Adding Llama Models

How to install Ollama and add local AI models to Promptly

Promptly supports running local language models through Ollama, including Llama, Mistral, and other open-source models. This guide will walk you through setting up Ollama and configuring models to use with Promptly.

What is Ollama?

Ollama is an open-source tool that lets you run large language models locally on your Mac. It provides a simple way to download, manage, and use various open-source AI models without sending your data to external services.

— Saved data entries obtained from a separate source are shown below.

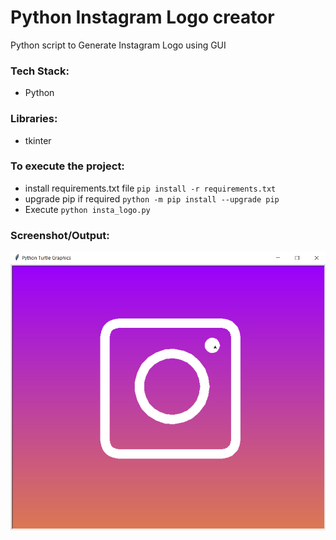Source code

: # Python Instagram Logo creator
Python script to Generate Instagram Logo using GUI 

### Tech Stack:
+ Python

### Libraries:
+ tkinter

### To execute the project:
+ install requirements.txt file `pip install -r requirements.txt`
+ upgrade pip if required `python -m pip install --upgrade pip`
+ Execute `python insta_logo.py`

### Screenshot/Output:
![Screenshot of the Output](op1.png)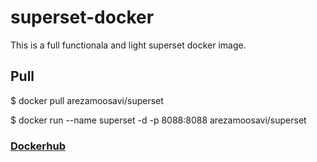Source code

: # superset-docker
This is a full functionala and light superset docker image.

## Pull

$ docker pull arezamoosavi/superset

$ docker run --name superset -d -p 8088:8088 arezamoosavi/superset

### [Dockerhub](https://hub.docker.com/r/arezamoosavi/superset/tags?page=1&ordering=last_updated)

Benefits of using local models with Ollama include:

Privacy: Your data stays on your device
No API costs: Free to use as much as you want
No internet required: Works offline
Low latency: Responses can be faster than cloud services

Installing Ollama

Visit the Ollama website
Download the macOS installer
Open the downloaded file and follow the installation instructions
Once installed, Ollama will run in the background with a menu bar icon

Pulling Your First Model

Before you can use a model in Promptly, you need to download ("pull") it using Ollama:

Using the Ollama App

Click the Ollama icon in your menu bar
Select "Pull Model" from the menu
Choose a model from the list or enter a specific model name
Wait for the download to complete (this may take several minutes depending on the model size)

Using Terminal

You can also pull models using the Terminal:

# Pull the Mistral 7B model
ollama pull mistral

# Pull Llama 3 8B
ollama pull llama3

# Pull a specific model version
ollama pull codellama:7b

Popular models to start with:

mistral - Balanced performance and size (7B parameters)
llama3 - Meta's Llama 3 model (8B parameters)
gemma:2b - Google's smaller Gemma model
codellama - Specialized for coding tasks

Adding Ollama Models to Promptly

Once you've pulled a model with Ollama, add it to Promptly:

Open Promptly's Preferences (⌘,)
Navigate to the Models tab
Find the Ollama group (or create it if it doesn't exist)
Click the "+" button
Enter the model details:
- Display Name: A user-friendly name (e.g., "Mistral 7B")
- API Name: Must be prefixed with "ollama:" followed by the model name (e.g., "ollama:mistral")
Click "Add" to save the model

Hardware Considerations

Local models require significant system resources:

Memory: Models can use 4GB-32GB RAM depending on their size
Storage: Model files range from 2GB to 20GB
CPU/GPU: Models run faster with Apple Silicon Macs or Macs with dedicated GPUs

For the best experience:

Start with smaller models (7B or less) on machines with limited resources
Ensure you have at least 8GB of RAM, preferably 16GB+
Apple Silicon Macs (M1/M2/M3) provide significantly better performance

Troubleshooting

If you're having issues with Ollama models:

Ensure Ollama is running: Check for the Ollama icon in your menu bar
Verify model is pulled: Open Terminal and run ollama list to see available models
Check API name: The API name in Promptly must exactly match the model name in Ollama, prefixed with "ollama:"
Restart Ollama: Sometimes restarting the Ollama service can resolve connection issues
Check system resources: If your Mac is low on memory, models may fail to load

Advanced: Customizing Models

Ollama supports creating custom model configurations using Modelfiles:

# Example Modelfile for a custom Mistral configuration
FROM mistral

# Set different parameters
PARAMETER temperature 0.7
PARAMETER top_p 0.9

# Add a custom system message
SYSTEM You are a helpful AI assistant specialized in explaining complex topics simply.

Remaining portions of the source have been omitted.